In 2018, the California Public Employees’ Retirement System, Sacramento, raised a number of concerns, including that the award was tied to company growth rather than company profitability as well as that it was a large award for one individual while diluting the shares of other shareholders.
CalPERS joins a number of other asset owners that own Tesla shares to oppose the pay package, including the $332.5 billion California State Teachers' Retirement System, West Sacramento; New York City Comptroller Brad Lander; $46 billion National Employment Savings Trust, London; $43 billion Railpen, London; $20 billion AkademikerPension, Gentofte, Denmark; $1 billion faith-based endowment United Church Funds, New York; and proxy adviser Shareholder Association for Research & Education.

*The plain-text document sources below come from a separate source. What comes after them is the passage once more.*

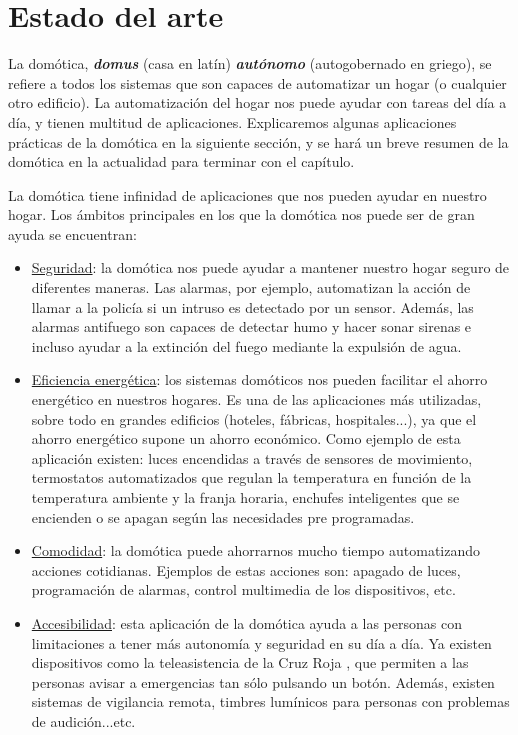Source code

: \chapter{Estado del arte}
\label{chap:estadodelarte}

La domótica, \textbf{\textit{domus}} (casa en latín) \textbf{\textit{autónomo}} (autogobernado en griego), se refiere a todos los sistemas
que son capaces de automatizar un hogar (o cualquier otro edificio). La automatización del hogar nos puede ayudar con tareas del día a día,
y tienen multitud de aplicaciones. Explicaremos algunas aplicaciones prácticas de la domótica en la siguiente sección, y se hará un breve
resumen de la domótica en la actualidad para terminar con el capítulo.


La domótica tiene infinidad de aplicaciones que nos pueden ayudar en nuestro hogar. Los ámbitos principales en los que la domótica nos puede
ser de gran ayuda se encuentran:

\begin{itemize}
\item\underline{Seguridad}: la domótica nos puede ayudar a mantener nuestro hogar seguro de diferentes maneras. Las alarmas, por ejemplo, automatizan 
la acción de llamar a la policía si un intruso es detectado por un sensor. Además, las alarmas antifuego son capaces de detectar humo y hacer sonar 
sirenas e incluso ayudar a la extinción del fuego mediante la expulsión de agua.
\item\underline{Eficiencia energética}: los sistemas domóticos nos pueden facilitar el ahorro energético en nuestros hogares. Es una de las aplicaciones
más utilizadas, sobre todo en grandes edificios (hoteles, fábricas, hospitales...), ya que el ahorro energético supone un ahorro económico. Como ejemplo
de esta aplicación existen: luces encendidas a través de sensores de movimiento, termostatos automatizados que regulan la temperatura en función de la
temperatura ambiente y la franja horaria, enchufes inteligentes que se encienden o se apagan según las necesidades pre programadas.
\item\underline{Comodidad}: la domótica puede ahorrarnos mucho tiempo automatizando acciones cotidianas. Ejemplos de estas acciones son: apagado de luces,
programación de alarmas, control multimedia de los dispositivos, etc.
\item\underline{Accesibilidad}: esta aplicación de la domótica ayuda a las personas con limitaciones a tener más autonomía y seguridad en su día a día. Ya
existen dispositivos como la teleasistencia de la Cruz Roja \cite{CruzRoja:teleasistencia}, que permiten a las personas avisar a emergencias tan sólo pulsando un botón.
Además, existen sistemas de vigilancia remota, timbres lumínicos para personas con problemas de audición...etc.
\end{itemize}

At the same time, Frost said CalPERS joined at least one other shareholder in filing an objection in the Delaware Court of Chancery to the law firms whose shareholder clients successfully got Musk’s $46 billion pay package voided. The law firm is requesting legal fees of more than $5 billion mostly in stock that Frost said “is outrageous” and would also dilute other shareholders’ stock.
CalPERS is joining other shareholders to protest this “would-be windfall,” Frost said. More information about the objection will be released later, she said.